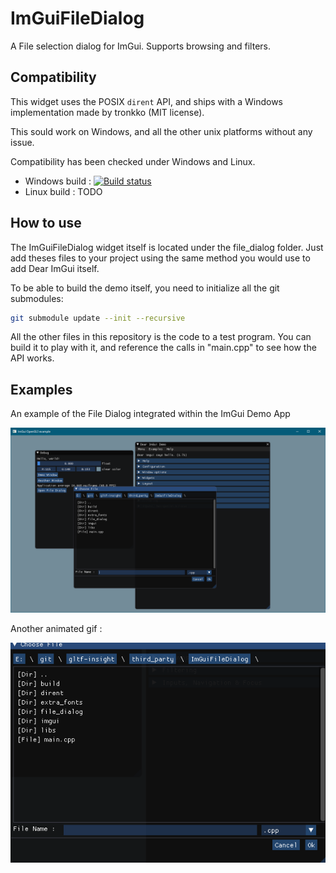 # ImGuiFileDialog

A File selection dialog for ImGui. Supports browsing and filters.

## Compatibility

This widget uses the POSIX `dirent` API, and ships with a Windows implementation made by tronkko (MIT license).

This sould work on Windows, and all the other unix platforms without any issue.

Compatibility has been checked under Windows and Linux.

 - Windows build : [![Build status](https://ci.appveyor.com/api/projects/status/yhdnd9w8d4ctp5uw?svg=true)](https://ci.appveyor.com/project/Ybalrid/imguifiledialog)
 - Linux build : TODO

## How to use

The ImGuiFileDialog widget itself is located under the file_dialog folder. Just add theses files to your project using the same method you would use to add Dear ImGui itself.

To be able to build the demo itself, you need to initialize all the git submodules:

```bash
git submodule update --init --recursive
```

All the other files in this repository is the code to a test program. You can build it to play with it, and reference the calls in "main.cpp" to see how the API works.

## Examples
An example of the File Dialog integrated within the ImGui Demo App

![alt text](ScreenShot.png)

Another animated gif :

![alt text](anim.gif)
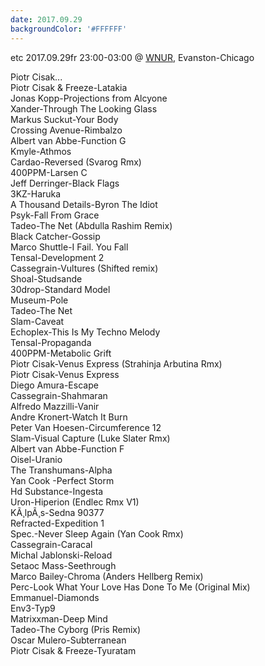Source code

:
 ```yaml
---
date: 2017.09.29
backgroundColor: '#FFFFFF'
---
```


etc 2017.09.29fr 23:00-03:00 @ [WNUR](http://www.wnur.org/), Evanston-Chicago  

Piotr Cisak...  
Piotr Cisak & Freeze-Latakia  
Jonas Kopp-Projections from Alcyone  
Xander-Through The Looking Glass  
Markus Suckut-Your Body  
Crossing Avenue-Rimbalzo  
Albert van Abbe-Function G  
Kmyle-Athmos  
Cardao-Reversed (Svarog Rmx)  
400PPM-Larsen C  
Jeff Derringer-Black Flags  
3KZ-Haruka  
A Thousand Details-Byron The Idiot  
Psyk-Fall From Grace  
Tadeo-The Net (Abdulla Rashim Remix)  
Black Catcher-Gossip  
Marco Shuttle-I Fail. You Fall  
Tensal-Development 2  
Cassegrain-Vultures (Shifted remix)  
Shoal-Studsande  
30drop-Standard Model  
Museum-Pole  
Tadeo-The Net  
Slam-Caveat  
Echoplex-This Is My Techno Melody  
Tensal-Propaganda  
400PPM-Metabolic Grift  
Piotr Cisak-Venus Express (Strahinja Arbutina Rmx)  
Piotr Cisak-Venus Express  
Diego Amura-Escape  
Cassegrain-Shahmaran  
Alfredo Mazzilli-Vanir  
Andre Kronert-Watch It Burn  
Peter Van Hoesen-Circumference 12  
Slam-Visual Capture (Luke Slater Rmx)  
Albert van Abbe-Function F  
Oisel-Uranio  
The Transhumans-Alpha  
Yan Cook -Perfect Storm  
Hd Substance-Ingesta  
Uron-Hiperion (Endlec Rmx V1)  
KÃ¸lpÃ¸s-Sedna 90377  
Refracted-Expedition 1  
Spec.-Never Sleep Again (Yan Cook Rmx)  
Cassegrain-Caracal  
Michal Jablonski-Reload  
Setaoc Mass-Seethrough  
Marco Bailey-Chroma (Anders Hellberg Remix)  
Perc-Look What Your Love Has Done To Me (Original Mix)  
Emmanuel-Diamonds  
Env3-Typ9  
Matrixxman-Deep Mind  
Tadeo-The Cyborg (Pris Remix)  
Oscar Mulero-Subterranean  
Piotr Cisak & Freeze-Tyuratam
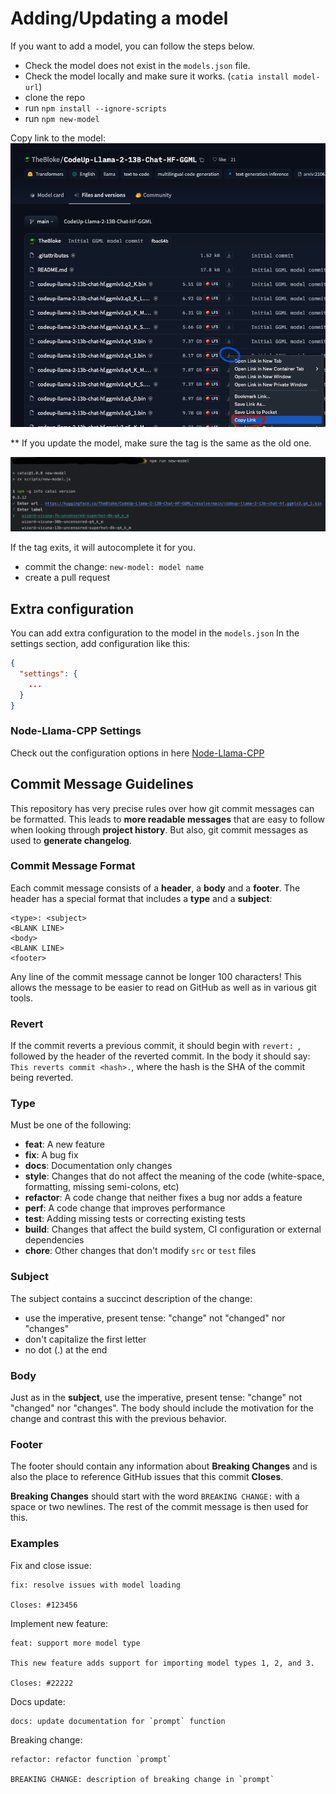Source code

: # Adding/Updating a model

If you want to add a model, you can follow the steps below.

- Check the model does not exist in the `models.json` file.
- Check the model locally and make sure it works. (`catia install model-url`)
- clone the repo
- run `npm install --ignore-scripts`
- run `npm new-model`

Copy link to the model:
![./docs/new-model/copy-link.png](./docs/new-model/copy-link.png)

** If you update the model, make sure the tag is the same as the old one.

![./docs/new-model/add-model.png](./docs/new-model/add-model.png)

If the tag exits, it will autocomplete it for you.

- commit the change: `new-model: model name`
- create a pull request

## Extra configuration

You can add extra configuration to the model in the `models.json`
In the settings section, add configuration like this:

```json
{
  "settings": {
    ...
  }
}
```

### Node-Llama-CPP Settings

Check out the configuration options in
here [Node-Llama-CPP](https://withcatai.github.io/node-llama-cpp/classes/LlamaModel.html#constructor)

## <a name="commit"></a> Commit Message Guidelines

This repository has very precise rules over how git commit messages can be formatted.
This leads to **more readable messages** that are easy to follow when looking through **project history**.
But also, git commit messages as used to **generate changelog**.

### Commit Message Format

Each commit message consists of a **header**, a **body** and a **footer**.
The header has a special format that includes a **type** and a **subject**:

```
<type>: <subject>
<BLANK LINE>
<body>
<BLANK LINE>
<footer>
```

Any line of the commit message cannot be longer 100 characters!
This allows the message to be easier to read on GitHub as well as in various git tools.

### Revert

If the commit reverts a previous commit, it should begin with `revert: `, followed by the header of the reverted commit.
In the body it should say: `This reverts commit <hash>.`, where the hash is the SHA of the commit being reverted.

### Type

Must be one of the following:

* **feat**: A new feature
* **fix**: A bug fix
* **docs**: Documentation only changes
* **style**: Changes that do not affect the meaning of the code (white-space, formatting, missing semi-colons, etc)
* **refactor**: A code change that neither fixes a bug nor adds a feature
* **perf**: A code change that improves performance
* **test**: Adding missing tests or correcting existing tests
* **build**: Changes that affect the build system, CI configuration or external dependencies
* **chore**: Other changes that don't modify `src` or `test` files

### Subject

The subject contains a succinct description of the change:

* use the imperative, present tense: "change" not "changed" nor "changes"
* don't capitalize the first letter
* no dot (.) at the end

### Body

Just as in the **subject**, use the imperative, present tense: "change" not "changed" nor "changes".
The body should include the motivation for the change and contrast this with the previous behavior.

### Footer

The footer should contain any information about **Breaking Changes**
and is also the place to reference GitHub issues that this commit **Closes**.

**Breaking Changes** should start with the word `BREAKING CHANGE:` with a space or two newlines.
The rest of the commit message is then used for this.

### Examples

Fix and close issue:

```
fix: resolve issues with model loading

Closes: #123456
```

Implement new feature:

```
feat: support more model type

This new feature adds support for importing model types 1, 2, and 3.

Closes: #22222
```

Docs update:

```
docs: update documentation for `prompt` function
```

Breaking change:

```
refactor: refactor function `prompt`

BREAKING CHANGE: description of breaking change in `prompt`
```

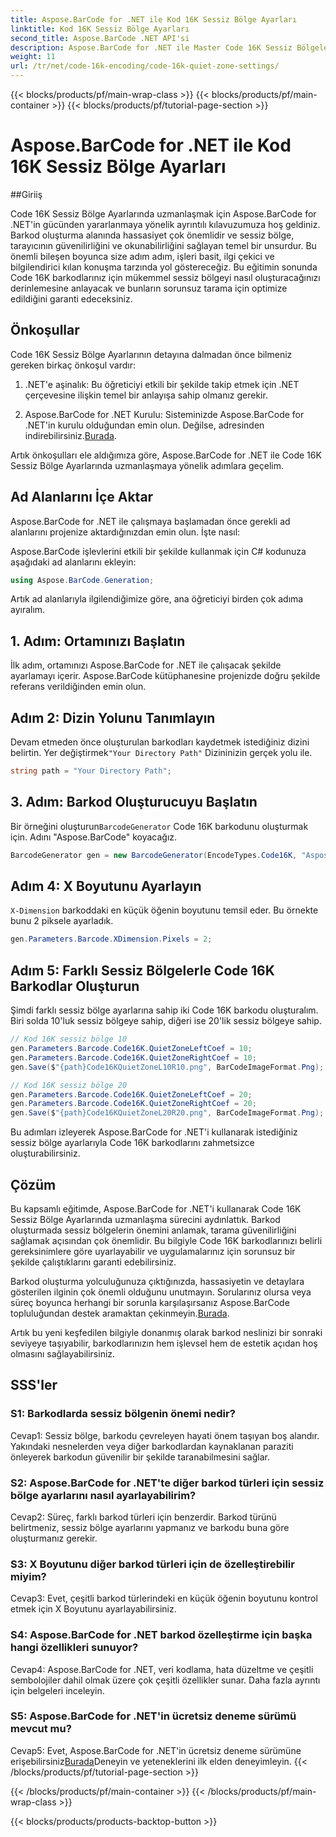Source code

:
 ```yaml
---
title: Aspose.BarCode for .NET ile Kod 16K Sessiz Bölge Ayarları
linktitle: Kod 16K Sessiz Bölge Ayarları
second_title: Aspose.BarCode .NET API'si
description: Aspose.BarCode for .NET ile Master Code 16K Sessiz Bölgeler. Güvenilir tarama için barkod ayarlarını özelleştirin.
weight: 11
url: /tr/net/code-16k-encoding/code-16k-quiet-zone-settings/
---
```


{{< blocks/products/pf/main-wrap-class >}}
{{< blocks/products/pf/main-container >}}
{{< blocks/products/pf/tutorial-page-section >}}

# Aspose.BarCode for .NET ile Kod 16K Sessiz Bölge Ayarları

##Giriiş

Code 16K Sessiz Bölge Ayarlarında uzmanlaşmak için Aspose.BarCode for .NET'in gücünden yararlanmaya yönelik ayrıntılı kılavuzumuza hoş geldiniz. Barkod oluşturma alanında hassasiyet çok önemlidir ve sessiz bölge, tarayıcının güvenilirliğini ve okunabilirliğini sağlayan temel bir unsurdur. Bu önemli bileşen boyunca size adım adım, işleri basit, ilgi çekici ve bilgilendirici kılan konuşma tarzında yol göstereceğiz. Bu eğitimin sonunda Code 16K barkodlarınız için mükemmel sessiz bölgeyi nasıl oluşturacağınızı derinlemesine anlayacak ve bunların sorunsuz tarama için optimize edildiğini garanti edeceksiniz.

## Önkoşullar

Code 16K Sessiz Bölge Ayarlarının detayına dalmadan önce bilmeniz gereken birkaç önkoşul vardır:

1. .NET'e aşinalık: Bu öğreticiyi etkili bir şekilde takip etmek için .NET çerçevesine ilişkin temel bir anlayışa sahip olmanız gerekir.

2.  Aspose.BarCode for .NET Kurulu: Sisteminizde Aspose.BarCode for .NET'in kurulu olduğundan emin olun. Değilse, adresinden indirebilirsiniz.[Burada](https://releases.aspose.com/barcode/net/).

Artık önkoşulları ele aldığımıza göre, Aspose.BarCode for .NET ile Code 16K Sessiz Bölge Ayarlarında uzmanlaşmaya yönelik adımlara geçelim.

## Ad Alanlarını İçe Aktar

Aspose.BarCode for .NET ile çalışmaya başlamadan önce gerekli ad alanlarını projenize aktardığınızdan emin olun. İşte nasıl:

Aspose.BarCode işlevlerini etkili bir şekilde kullanmak için C# kodunuza aşağıdaki ad alanlarını ekleyin:

```csharp
using Aspose.BarCode.Generation;
```

Artık ad alanlarıyla ilgilendiğimize göre, ana öğreticiyi birden çok adıma ayıralım.

## 1. Adım: Ortamınızı Başlatın

İlk adım, ortamınızı Aspose.BarCode for .NET ile çalışacak şekilde ayarlamayı içerir. Aspose.BarCode kütüphanesine projenizde doğru şekilde referans verildiğinden emin olun.

## Adım 2: Dizin Yolunu Tanımlayın

 Devam etmeden önce oluşturulan barkodları kaydetmek istediğiniz dizini belirtin. Yer değiştirmek`"Your Directory Path"` Dizininizin gerçek yolu ile.

```csharp
string path = "Your Directory Path";
```

## 3. Adım: Barkod Oluşturucuyu Başlatın

 Bir örneğini oluşturun`BarcodeGenerator` Code 16K barkodunu oluşturmak için. Adını "Aspose.BarCode" koyacağız.

```csharp
BarcodeGenerator gen = new BarcodeGenerator(EncodeTypes.Code16K, "Aspose.BarCode");
```

## Adım 4: X Boyutunu Ayarlayın

`X-Dimension` barkoddaki en küçük öğenin boyutunu temsil eder. Bu örnekte bunu 2 piksele ayarladık.

```csharp
gen.Parameters.Barcode.XDimension.Pixels = 2;
```

## Adım 5: Farklı Sessiz Bölgelerle Code 16K Barkodlar Oluşturun

Şimdi farklı sessiz bölge ayarlarına sahip iki Code 16K barkodu oluşturalım. Biri solda 10'luk sessiz bölgeye sahip, diğeri ise 20'lik sessiz bölgeye sahip.

```csharp
// Kod 16K sessiz bölge 10
gen.Parameters.Barcode.Code16K.QuietZoneLeftCoef = 10;
gen.Parameters.Barcode.Code16K.QuietZoneRightCoef = 10;
gen.Save($"{path}Code16KQuietZoneL10R10.png", BarCodeImageFormat.Png);

// Kod 16K sessiz bölge 20
gen.Parameters.Barcode.Code16K.QuietZoneLeftCoef = 20;
gen.Parameters.Barcode.Code16K.QuietZoneRightCoef = 20;
gen.Save($"{path}Code16KQuietZoneL20R20.png", BarCodeImageFormat.Png);
```

Bu adımları izleyerek Aspose.BarCode for .NET'i kullanarak istediğiniz sessiz bölge ayarlarıyla Code 16K barkodlarını zahmetsizce oluşturabilirsiniz.

## Çözüm

Bu kapsamlı eğitimde, Aspose.BarCode for .NET'i kullanarak Code 16K Sessiz Bölge Ayarlarında uzmanlaşma sürecini aydınlattık. Barkod oluşturmada sessiz bölgelerin önemini anlamak, tarama güvenilirliğini sağlamak açısından çok önemlidir. Bu bilgiyle Code 16K barkodlarınızı belirli gereksinimlere göre uyarlayabilir ve uygulamalarınız için sorunsuz bir şekilde çalıştıklarını garanti edebilirsiniz.

 Barkod oluşturma yolculuğunuza çıktığınızda, hassasiyetin ve detaylara gösterilen ilginin çok önemli olduğunu unutmayın. Sorularınız olursa veya süreç boyunca herhangi bir sorunla karşılaşırsanız Aspose.BarCode topluluğundan destek aramaktan çekinmeyin.[Burada](https://forum.aspose.com/c/barcode/13).

Artık bu yeni keşfedilen bilgiyle donanmış olarak barkod neslinizi bir sonraki seviyeye taşıyabilir, barkodlarınızın hem işlevsel hem de estetik açıdan hoş olmasını sağlayabilirsiniz.

## SSS'ler

### S1: Barkodlarda sessiz bölgenin önemi nedir?
   
Cevap1: Sessiz bölge, barkodu çevreleyen hayati önem taşıyan boş alandır. Yakındaki nesnelerden veya diğer barkodlardan kaynaklanan paraziti önleyerek barkodun güvenilir bir şekilde taranabilmesini sağlar.

### S2: Aspose.BarCode for .NET'te diğer barkod türleri için sessiz bölge ayarlarını nasıl ayarlayabilirim?

Cevap2: Süreç, farklı barkod türleri için benzerdir. Barkod türünü belirtmeniz, sessiz bölge ayarlarını yapmanız ve barkodu buna göre oluşturmanız gerekir.

### S3: X Boyutunu diğer barkod türleri için de özelleştirebilir miyim?

Cevap3: Evet, çeşitli barkod türlerindeki en küçük öğenin boyutunu kontrol etmek için X Boyutunu ayarlayabilirsiniz.

### S4: Aspose.BarCode for .NET barkod özelleştirme için başka hangi özellikleri sunuyor?

Cevap4: Aspose.BarCode for .NET, veri kodlama, hata düzeltme ve çeşitli sembolojiler dahil olmak üzere çok çeşitli özellikler sunar. Daha fazla ayrıntı için belgeleri inceleyin.

### S5: Aspose.BarCode for .NET'in ücretsiz deneme sürümü mevcut mu?

 Cevap5: Evet, Aspose.BarCode for .NET'in ücretsiz deneme sürümüne erişebilirsiniz[Burada](https://releases.aspose.com/)Deneyin ve yeteneklerini ilk elden deneyimleyin.
{{< /blocks/products/pf/tutorial-page-section >}}

{{< /blocks/products/pf/main-container >}}
{{< /blocks/products/pf/main-wrap-class >}}

{{< blocks/products/products-backtop-button >}}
★ ★ ★
### Work to be completed
Referring to the material above, set down exactly the lines between the line with "If the tag exits, it" and the line with "This repository has", inclusive, and no other lines.

### Task response
If the tag exits, it will autocomplete it for you.

- commit the change: `new-model: model name`
- create a pull request

## Extra configuration

You can add extra configuration to the model in the `models.json`
In the settings section, add configuration like this:

```json
{
  "settings": {
    ...
  }
}
```

### Node-Llama-CPP Settings

Check out the configuration options in
here [Node-Llama-CPP](https://withcatai.github.io/node-llama-cpp/classes/LlamaModel.html#constructor)

## <a name="commit"></a> Commit Message Guidelines

This repository has very precise rules over how git commit messages can be formatted.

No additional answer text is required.